Why a person’s race invokes such rage and hatred in some people is beyond the ability for me to understand. Obama is a highly educated, successful and passionate human being. Minimizing his accomplishments by hating him sheerly on his race is ignorance of the first degree.

This effigy is an isolated situation. The philosophy that “race is determinative of a person’s character” is the problem. I suspect the person or persons that chose to lynch this Obama-imitation are indicative of a wider class of people who are simply uncomfortable voting for, or supporting, someone different than themselves.

Incidents on our campus over the last year should make it clear that UK needs to foster diversity and understanding amongst its students.

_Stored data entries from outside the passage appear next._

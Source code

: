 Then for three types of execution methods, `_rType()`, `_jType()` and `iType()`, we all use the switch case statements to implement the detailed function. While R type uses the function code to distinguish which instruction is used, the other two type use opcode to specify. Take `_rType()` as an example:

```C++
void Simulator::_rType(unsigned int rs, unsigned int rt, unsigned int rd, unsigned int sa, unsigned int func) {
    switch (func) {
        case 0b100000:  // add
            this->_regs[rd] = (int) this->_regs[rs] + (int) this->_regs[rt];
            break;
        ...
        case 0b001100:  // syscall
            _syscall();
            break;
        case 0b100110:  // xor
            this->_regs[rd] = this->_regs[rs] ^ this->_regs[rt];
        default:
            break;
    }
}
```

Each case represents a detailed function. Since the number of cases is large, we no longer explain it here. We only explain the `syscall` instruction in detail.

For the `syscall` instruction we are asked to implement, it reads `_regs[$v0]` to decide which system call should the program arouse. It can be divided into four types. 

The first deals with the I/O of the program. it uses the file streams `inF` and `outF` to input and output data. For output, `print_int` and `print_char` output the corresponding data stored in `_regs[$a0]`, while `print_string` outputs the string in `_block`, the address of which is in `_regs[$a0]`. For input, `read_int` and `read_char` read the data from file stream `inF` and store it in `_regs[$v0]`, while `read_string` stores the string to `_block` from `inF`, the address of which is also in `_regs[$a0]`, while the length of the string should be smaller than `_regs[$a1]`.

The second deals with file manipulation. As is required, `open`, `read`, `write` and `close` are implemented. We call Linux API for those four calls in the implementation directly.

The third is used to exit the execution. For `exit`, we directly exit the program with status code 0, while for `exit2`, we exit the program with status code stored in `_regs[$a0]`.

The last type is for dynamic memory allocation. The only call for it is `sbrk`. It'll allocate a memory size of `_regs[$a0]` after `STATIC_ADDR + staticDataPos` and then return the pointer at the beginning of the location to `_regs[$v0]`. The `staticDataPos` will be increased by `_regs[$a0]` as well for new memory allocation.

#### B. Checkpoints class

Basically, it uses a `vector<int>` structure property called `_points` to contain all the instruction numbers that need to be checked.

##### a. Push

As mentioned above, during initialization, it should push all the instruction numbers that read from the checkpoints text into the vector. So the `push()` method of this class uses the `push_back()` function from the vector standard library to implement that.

I believe UK President Lee Todd took the right approach in his letter to students, and in disavowing any support, implied or express, for this terrible form of expression. I congratulate him for providing effective leadership on this issue.

Todd’s insistence that our university rise above such hatred is admirable. However, I call upon more concrete action from the UK administration to educate its students about diversity, to minimize such attitudes underlying the event that took place. What happened is regrettable, but the real problem is that so many people, both students at our university, and members of the population of our state at large, simply look at blacks as inferior, and any black aspiring to political office as uppity, or worthy of demonization.

If UK is serious about preventing the attitudes that cause such events, and in seriously fostering diversity on our campus, I will offer my own personal proposal. Mandate a class that focuses on racial diversity and education. Most people are simply ignorant of black culture. If students had to take this class, or even a once-a-month seminar for an hour credit, this would go a long way in providing people with more education, which tends to decrease ignorance.

To you, the reader, I encourage you to judge someone based on character, not skin color.